The above frame design and balancing/weighing procedures can also be applied to industrial locomotives mounted on a two axle truck assembly.

The following definitions are used herein:

Adhesion is a measure of the resistance of friction to slippage between two parallel planes. In the case of a locomotive rail wheel, the parallel plane is the point on the steel rail wheel where the rail wheel contacts the steel rail. The maximum force or pull that a locomotive can generate in order to pull a train is limited by the weight of the locomotive and the amount of adhesion that it can maintain without wheel slippage.

A bolster is a structural component connecting a locomotive truck assembly to the frame of a locomotive so as to allow vertical, transverse and/or longitudinal movements of the truck assembly with respect to the locomotive car frame.
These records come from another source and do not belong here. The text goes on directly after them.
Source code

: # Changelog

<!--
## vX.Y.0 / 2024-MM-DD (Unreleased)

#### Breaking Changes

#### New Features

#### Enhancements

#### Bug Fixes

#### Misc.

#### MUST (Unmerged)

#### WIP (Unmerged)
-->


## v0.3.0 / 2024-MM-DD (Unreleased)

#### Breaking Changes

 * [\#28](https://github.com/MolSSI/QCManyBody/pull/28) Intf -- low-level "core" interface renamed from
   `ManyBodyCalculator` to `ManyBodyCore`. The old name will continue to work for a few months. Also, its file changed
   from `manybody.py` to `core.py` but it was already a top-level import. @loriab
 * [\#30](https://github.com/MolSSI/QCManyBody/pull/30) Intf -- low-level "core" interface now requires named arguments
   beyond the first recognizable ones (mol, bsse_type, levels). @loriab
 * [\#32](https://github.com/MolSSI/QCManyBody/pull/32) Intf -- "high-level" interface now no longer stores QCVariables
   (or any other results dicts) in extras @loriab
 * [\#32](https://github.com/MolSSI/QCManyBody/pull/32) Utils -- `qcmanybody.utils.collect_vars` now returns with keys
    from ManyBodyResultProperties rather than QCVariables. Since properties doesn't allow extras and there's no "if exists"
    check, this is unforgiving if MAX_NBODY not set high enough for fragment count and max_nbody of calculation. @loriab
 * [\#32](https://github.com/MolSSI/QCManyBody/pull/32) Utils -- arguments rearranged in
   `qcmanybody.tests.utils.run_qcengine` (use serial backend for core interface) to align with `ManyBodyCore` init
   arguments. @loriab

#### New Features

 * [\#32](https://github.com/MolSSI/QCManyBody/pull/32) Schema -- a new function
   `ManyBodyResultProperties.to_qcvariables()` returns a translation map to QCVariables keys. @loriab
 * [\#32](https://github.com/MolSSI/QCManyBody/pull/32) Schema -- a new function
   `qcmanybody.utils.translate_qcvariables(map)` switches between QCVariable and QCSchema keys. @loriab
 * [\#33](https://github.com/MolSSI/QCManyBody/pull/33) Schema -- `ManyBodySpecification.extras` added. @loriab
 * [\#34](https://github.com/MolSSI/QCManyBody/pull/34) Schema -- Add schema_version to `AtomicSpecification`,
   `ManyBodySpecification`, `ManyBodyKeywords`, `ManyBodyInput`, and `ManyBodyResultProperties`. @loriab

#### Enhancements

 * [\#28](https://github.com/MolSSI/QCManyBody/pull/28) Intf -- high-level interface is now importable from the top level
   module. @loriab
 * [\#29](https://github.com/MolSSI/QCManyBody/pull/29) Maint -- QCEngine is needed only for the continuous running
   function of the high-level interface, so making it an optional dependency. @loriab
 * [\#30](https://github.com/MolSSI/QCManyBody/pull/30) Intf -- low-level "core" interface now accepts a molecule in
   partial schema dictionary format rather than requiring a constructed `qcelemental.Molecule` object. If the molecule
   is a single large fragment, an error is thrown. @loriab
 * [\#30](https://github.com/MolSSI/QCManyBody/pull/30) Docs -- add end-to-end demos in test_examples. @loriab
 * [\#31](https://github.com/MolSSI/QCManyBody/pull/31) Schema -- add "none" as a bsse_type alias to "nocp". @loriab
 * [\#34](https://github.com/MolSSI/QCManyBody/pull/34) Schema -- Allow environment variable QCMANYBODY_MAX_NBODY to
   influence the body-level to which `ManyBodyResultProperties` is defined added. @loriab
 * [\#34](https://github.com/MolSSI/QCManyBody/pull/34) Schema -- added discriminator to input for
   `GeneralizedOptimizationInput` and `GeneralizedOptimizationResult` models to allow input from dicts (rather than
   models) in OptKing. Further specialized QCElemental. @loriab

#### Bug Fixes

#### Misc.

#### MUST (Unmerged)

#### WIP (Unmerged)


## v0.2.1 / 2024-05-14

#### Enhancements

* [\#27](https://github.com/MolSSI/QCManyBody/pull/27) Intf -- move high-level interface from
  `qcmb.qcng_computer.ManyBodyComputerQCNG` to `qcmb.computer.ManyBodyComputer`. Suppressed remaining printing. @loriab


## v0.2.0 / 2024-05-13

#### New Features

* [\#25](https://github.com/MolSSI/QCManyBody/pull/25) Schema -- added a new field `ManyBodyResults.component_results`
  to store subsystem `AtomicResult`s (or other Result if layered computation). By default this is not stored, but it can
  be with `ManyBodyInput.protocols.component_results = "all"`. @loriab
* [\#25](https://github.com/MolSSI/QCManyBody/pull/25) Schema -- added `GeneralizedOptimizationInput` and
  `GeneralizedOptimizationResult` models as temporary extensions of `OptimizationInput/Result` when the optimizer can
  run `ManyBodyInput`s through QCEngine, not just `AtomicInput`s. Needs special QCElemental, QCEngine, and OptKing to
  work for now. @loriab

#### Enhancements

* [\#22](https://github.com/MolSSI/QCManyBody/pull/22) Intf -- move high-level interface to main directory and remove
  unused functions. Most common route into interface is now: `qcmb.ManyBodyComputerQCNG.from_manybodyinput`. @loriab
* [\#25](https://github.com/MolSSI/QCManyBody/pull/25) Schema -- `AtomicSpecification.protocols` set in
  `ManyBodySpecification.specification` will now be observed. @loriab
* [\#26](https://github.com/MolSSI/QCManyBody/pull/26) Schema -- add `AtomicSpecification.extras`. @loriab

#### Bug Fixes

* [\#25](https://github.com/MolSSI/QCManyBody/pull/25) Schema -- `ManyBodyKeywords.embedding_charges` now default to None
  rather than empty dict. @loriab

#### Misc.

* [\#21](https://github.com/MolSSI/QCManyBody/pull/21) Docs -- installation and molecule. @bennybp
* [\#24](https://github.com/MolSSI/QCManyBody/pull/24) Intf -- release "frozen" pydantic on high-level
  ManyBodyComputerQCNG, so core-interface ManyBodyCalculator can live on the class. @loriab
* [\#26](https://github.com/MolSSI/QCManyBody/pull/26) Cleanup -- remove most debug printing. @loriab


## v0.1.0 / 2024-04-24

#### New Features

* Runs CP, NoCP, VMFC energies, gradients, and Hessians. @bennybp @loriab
For a locomotive with more than one truck assembly, the bolster can allow the locomotive body to rotate on the bolster assembly in order to negotiate curves and grades.

A burden car is a single car that carries cargo and provides its own propulsion.

A driver (or driven) axle is a rotating axle that transmits power from the propulsion system to the rails. A driver may refer to an axle or a wheel.

Dynamic braking is typically implemented when the electric propulsion motors are switched to generator mode during braking to augment the braking force. The electrical energy generated is typically dissipated in a resistance grid system. Dynamic braking can also be accomplished using pneumatics or hydraulics.

An energy storage system refers to any apparatus that acquires, stores and distributes mechanical or electrical energy which is produced from another energy source such as a prime energy source, a regenerative braking system, a third rail and an overhead wire and any external source of electrical energy. Examples are a battery pack, a bank of capacitors, a compressed air storage system and a bank of flywheels.

An engine refers to any device that uses energy to develop mechanical power, such as motion in some other machine. Examples are diesel engines, gas turbine engines, microturbines, Stirling engines and spark ignition engines.

A floating bolster means a transverse floating beam member of a truck suspension system supporting the weight of the locomotive body. Such a bolster is not rigidly connected to either the locomotive body or the truck assembly on which it sits.

A hump is a raised section in a rail sorting yard that allows operators to use gravity to move freight railcars into the proper position within the yard when making up trains of cars.

An idler axle is a rotating axle that is not powered. An idler may refer to an axle or a wheel.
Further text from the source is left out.